◆ **INFORMATION SUPPLIED**
--
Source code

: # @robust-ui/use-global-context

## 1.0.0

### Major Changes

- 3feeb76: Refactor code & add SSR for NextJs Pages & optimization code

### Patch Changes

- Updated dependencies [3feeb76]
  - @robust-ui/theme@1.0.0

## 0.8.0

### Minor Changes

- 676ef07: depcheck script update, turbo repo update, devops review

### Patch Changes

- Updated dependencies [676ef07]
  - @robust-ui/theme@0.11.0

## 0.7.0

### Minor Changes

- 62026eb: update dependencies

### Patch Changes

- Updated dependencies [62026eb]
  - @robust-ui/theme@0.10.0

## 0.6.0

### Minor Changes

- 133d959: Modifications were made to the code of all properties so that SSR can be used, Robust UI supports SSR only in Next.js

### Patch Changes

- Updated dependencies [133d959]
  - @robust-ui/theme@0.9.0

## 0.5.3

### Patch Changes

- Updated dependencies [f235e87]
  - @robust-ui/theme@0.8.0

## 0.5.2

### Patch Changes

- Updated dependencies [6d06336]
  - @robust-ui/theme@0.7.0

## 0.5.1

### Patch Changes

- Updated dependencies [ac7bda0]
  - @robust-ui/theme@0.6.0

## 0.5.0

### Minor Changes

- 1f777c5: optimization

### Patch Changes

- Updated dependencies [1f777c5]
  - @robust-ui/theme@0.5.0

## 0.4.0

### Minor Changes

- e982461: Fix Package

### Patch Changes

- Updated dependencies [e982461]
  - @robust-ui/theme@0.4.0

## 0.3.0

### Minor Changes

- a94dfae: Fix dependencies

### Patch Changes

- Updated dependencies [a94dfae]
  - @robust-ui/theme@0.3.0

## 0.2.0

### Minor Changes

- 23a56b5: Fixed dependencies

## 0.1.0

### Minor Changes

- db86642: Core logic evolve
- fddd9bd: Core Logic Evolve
--
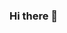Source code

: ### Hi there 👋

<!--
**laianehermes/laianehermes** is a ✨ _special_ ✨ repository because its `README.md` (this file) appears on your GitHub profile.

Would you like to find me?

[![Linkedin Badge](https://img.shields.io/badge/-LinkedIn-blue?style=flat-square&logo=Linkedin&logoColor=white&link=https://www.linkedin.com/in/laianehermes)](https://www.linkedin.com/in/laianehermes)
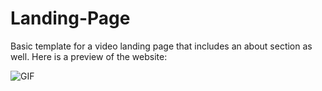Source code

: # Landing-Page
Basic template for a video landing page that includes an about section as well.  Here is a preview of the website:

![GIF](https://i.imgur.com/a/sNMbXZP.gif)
--
◆ **DIRECTIONS**
Go through the listing above and write out exactly the lines starting with the one holding "- Updated dependencies [6d06336]" and running through the one holding "- fddd9bd: Core Logic Evolve", ends included, and no others.

◆ **THE ANSWER**
- Updated dependencies [6d06336]
  - @robust-ui/theme@0.7.0

## 0.5.1

### Patch Changes

- Updated dependencies [ac7bda0]
  - @robust-ui/theme@0.6.0

## 0.5.0

### Minor Changes

- 1f777c5: optimization

### Patch Changes

- Updated dependencies [1f777c5]
  - @robust-ui/theme@0.5.0

## 0.4.0

### Minor Changes

- e982461: Fix Package

### Patch Changes

- Updated dependencies [e982461]
  - @robust-ui/theme@0.4.0

## 0.3.0

### Minor Changes

- a94dfae: Fix dependencies

### Patch Changes

- Updated dependencies [a94dfae]
  - @robust-ui/theme@0.3.0

## 0.2.0

### Minor Changes

- 23a56b5: Fixed dependencies

## 0.1.0

### Minor Changes

- db86642: Core logic evolve
- fddd9bd: Core Logic Evolve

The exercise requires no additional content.